The results for the final model are shown in Table 2. Note that because this is a time-to-event analysis, hazard ratios below 1 indicate that a factor is associated with longer TTM and is worse for patients, on average. Complete data on all variables in the final model were available in 358 subjects (91%), with 267 (75%) achieving maintenance dose by the end of the study. Previous use of warfarin (HR = 0.64 vs no previous use of warfarin; 95% CI 0.46, 0.88), current smoking status (HR = 0.61 vs current non-smoking status; 95% CI 0.39, 0.96), having fewer than 4 doctor’s visits in the previous year (HR = 0.63 vs 4–12 visits; 95% CI 0.46, 0.88), and having fair/poor general health status (HR = 0.63 vs excellent/very good/good general health; 95% CI 0.47, 0.84) were significantly associated with longer TTM. In contrast, use of illegal injectable drugs (HR = 2.51 vs no reported drug use; 95% CI 1.17, 5.39) was associated with shorter TTM. There was evidence to suggest that the proportional hazards assumption may be violated for our primary analysis (P = 0.01), but inspection of survival curves for individual covariates indicated that this should not have a qualitative effect on our results. The effects of genetic factors alone, stratified by race, are shown in Table 3. No genetic variant was significantly associated with TTM either before or after adjustment for covariates (All Pmain effect > 0.06), and no significant interactions between genetic variants and race were observed (All Pinteraction > 0.4). As shown in Table 4, no post-initiation factor was statistically significant either before or after adjustment for covariates (All P > 0.2).

Table 2.

Unadjusted and adjusted hazard ratios for time to maintenance dose for variables included in the final model.

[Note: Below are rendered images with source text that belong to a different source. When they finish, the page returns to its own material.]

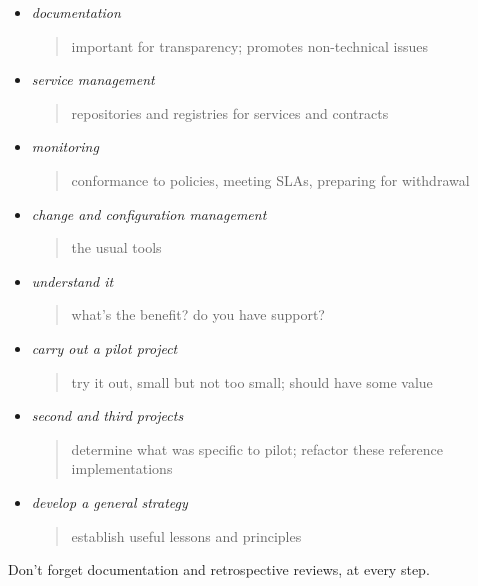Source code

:\documentclass{sepslide-soa-faked} %
\begin{document}
\begin{slide}
\begin{itemize}
\item \emph{documentation}
\begin{quote}
important for transparency; promotes non-technical issues
\end{quote}
\item \emph{service management}
\begin{quote}
repositories and registries for services and contracts
\end{quote}
\item \emph{monitoring}
\begin{quote}
conformance to policies, meeting SLAs, preparing for withdrawal
\end{quote}
\item \emph{change and configuration management}
\begin{quote}
the usual tools 
\end{quote}
\end{itemize}
\end{slide}

\begin{slide}
\begin{itemize}
\item \emph{understand it}
\begin{quote}
what's the benefit? do you have support?
\end{quote}
\item \emph{carry out a pilot project}
\begin{quote}
try it out, small but not too small; should have some value
\end{quote}
\item \emph{second and third projects}
\begin{quote}
determine what was specific to pilot; 
refactor these reference implementations
\end{quote}
\item \emph{develop a general strategy}
\begin{quote}
establish useful lessons and principles
\end{quote}
\end{itemize}
Don't forget documentation and retrospective reviews, at every step.
\end{slide}
\end{document}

Baseline Factora (N = 358)b N (%) or Mean (SD) N (%) Reaching Maintenance Dosec Unadjustedd Adjustedd
Hazard Ratioe P-valuef Hazard Ratioe P-valuef
Age (years) 59 (15) 1.01 (1.00, 1.01) 0.24 1.01 (1.00, 1.02) 0.15
Race
 African American 159 (44) 111 (70) 0.85 (0.65, 1.11) 0.24 1.02 (0.73, 1.42) 0.90
 Caucasian or other 199 (56) 156 (78)
Previous use of warfarin
 Yes 89 (25) 61 (69) 0.69 (0.52, 0.93) 0.015* 0.64 (0.46, 0.88) 0.007*
 No 269 (75) 206 (77)
Current smoking status
 Yes 61 (17) 37 (61) 0.72 (0.47, 1.09) 0.12 0.61 (0.39, 0.96) 0.031*
 No 297 (83) 230 (77)
Self-reported illegal injectable drug use
 Yes 17 (5) 14 (82) 1.65 (0.73, 3.73) 0.23 2.51 (1.17, 5.39) 0.018*
 No 341 (95) 253 (74)
No. doctor’s visits in previous year:
 < 4 95 (27) 64 (67) 0.71 (0.52, 0.96) 0.085 0.63 (0.46, 0.88) 0.024*
 4 – 12 174 (49) 146 (84)
 > 12 89 (25) 57 (64) 0.86 (0.62, 1.20) 0.88 (0.61, 1.28)
General health
 Fair/poor 114 (32) 77 (68) 0.66 (0.50, 0.88) 0.005* 0.63 (0.47, 0.84) 0.002*
 Excellent/very good/good 244 (68) 190 (78)
History of arrhythmia
 Yes 189 (53) 139 (74) 0.90 (0.70, 1.16) 0.43 0.79 (0.59, 1.05) 0.10
 No 169 (47) 128 (76)
No. variants in VKORC1
 ≥1 159 (44) 119 (75) 1.23 (0.95, 1.59) 0.11 1.33 (0.99, 1.78) 0.061
 0 199 (56) 148 (74)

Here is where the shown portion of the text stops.